Wednesday, July 15, 2009

PCI Council Publishes Wireless Security Guidlines for Payment Cards

Editor's Note:  HomeATM CEO, Ken Mages, a noted security expert, has worked on and put forth his recommendations regarding "web security guidelines" for payment cards. 

Call it  "wPCI."  

Considering today's announcement that PCI is publishing "wireless" security guidelines, I don't see any reason why the council wouldn't be 100% behind putting together a Web Special Interest Group (SIG) and begin this much needed process as well.  In fact, I would humbly suggest that there is a huge void until they publish web security guidelines.  Would it take a year and a half?  Well, let's just say they could derive a huge head start by giving Ken a call...

Any business accepting credit and debit cards -- and using or considering wireless LANs -- should carefully review the recommendations for use of 802.11 wireless access points that are detailed in the guidelines issued Wednesday by the Payment Card Industry Security Standards Council.
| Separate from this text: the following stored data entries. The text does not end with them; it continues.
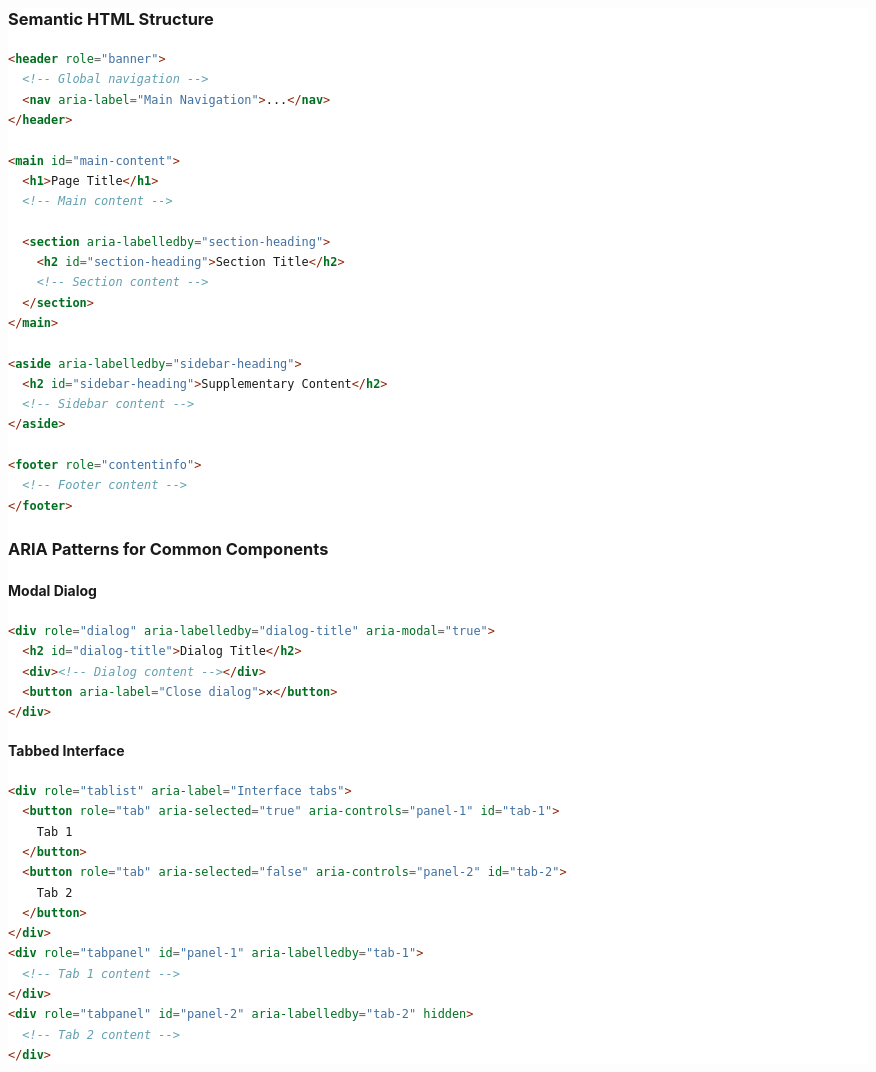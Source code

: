 ### Semantic HTML Structure

```html
<header role="banner">
  <!-- Global navigation -->
  <nav aria-label="Main Navigation">...</nav>
</header>

<main id="main-content">
  <h1>Page Title</h1>
  <!-- Main content -->

  <section aria-labelledby="section-heading">
    <h2 id="section-heading">Section Title</h2>
    <!-- Section content -->
  </section>
</main>

<aside aria-labelledby="sidebar-heading">
  <h2 id="sidebar-heading">Supplementary Content</h2>
  <!-- Sidebar content -->
</aside>

<footer role="contentinfo">
  <!-- Footer content -->
</footer>
```

### ARIA Patterns for Common Components

#### Modal Dialog

```html
<div role="dialog" aria-labelledby="dialog-title" aria-modal="true">
  <h2 id="dialog-title">Dialog Title</h2>
  <div><!-- Dialog content --></div>
  <button aria-label="Close dialog">✕</button>
</div>
```

#### Tabbed Interface

```html
<div role="tablist" aria-label="Interface tabs">
  <button role="tab" aria-selected="true" aria-controls="panel-1" id="tab-1">
    Tab 1
  </button>
  <button role="tab" aria-selected="false" aria-controls="panel-2" id="tab-2">
    Tab 2
  </button>
</div>
<div role="tabpanel" id="panel-1" aria-labelledby="tab-1">
  <!-- Tab 1 content -->
</div>
<div role="tabpanel" id="panel-2" aria-labelledby="tab-2" hidden>
  <!-- Tab 2 content -->
</div>
```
In the past, the council has issued standards that have become required by Visa, MasterCard, banks and others for secure processing of payment and debit cards. Troy Leach, the council's technical director, emphasized that the recommendations in the "PCI Data Security Standard (DSS) Wireless Guideline" are not mandatory for businesses handling payment cards and using WLANs. But he adds, "This is probably the way wireless should have been deployed all along."

And though not officially mandatory, the PCI guideline for WLAN deployments, which expands on the existing 12-part standard PCI DSS that is required, do point merchants in the direction the council thinks is optimum for protecting cardholder data.

The guideline was crafted by the council's Wireless Special Interest Group (SIG), chaired by Doug Manchester, director of product security at VeriFone Holdings, in a process that took more than half a year with 50 SIG participants.

Manchester, who notes the guideline is specifically for WLANs and doesn't include technologies such as BlueTooth (more wireless-technology guidelines can be expected in the future), says the goal was to clear up questions and establish a "common vocabulary."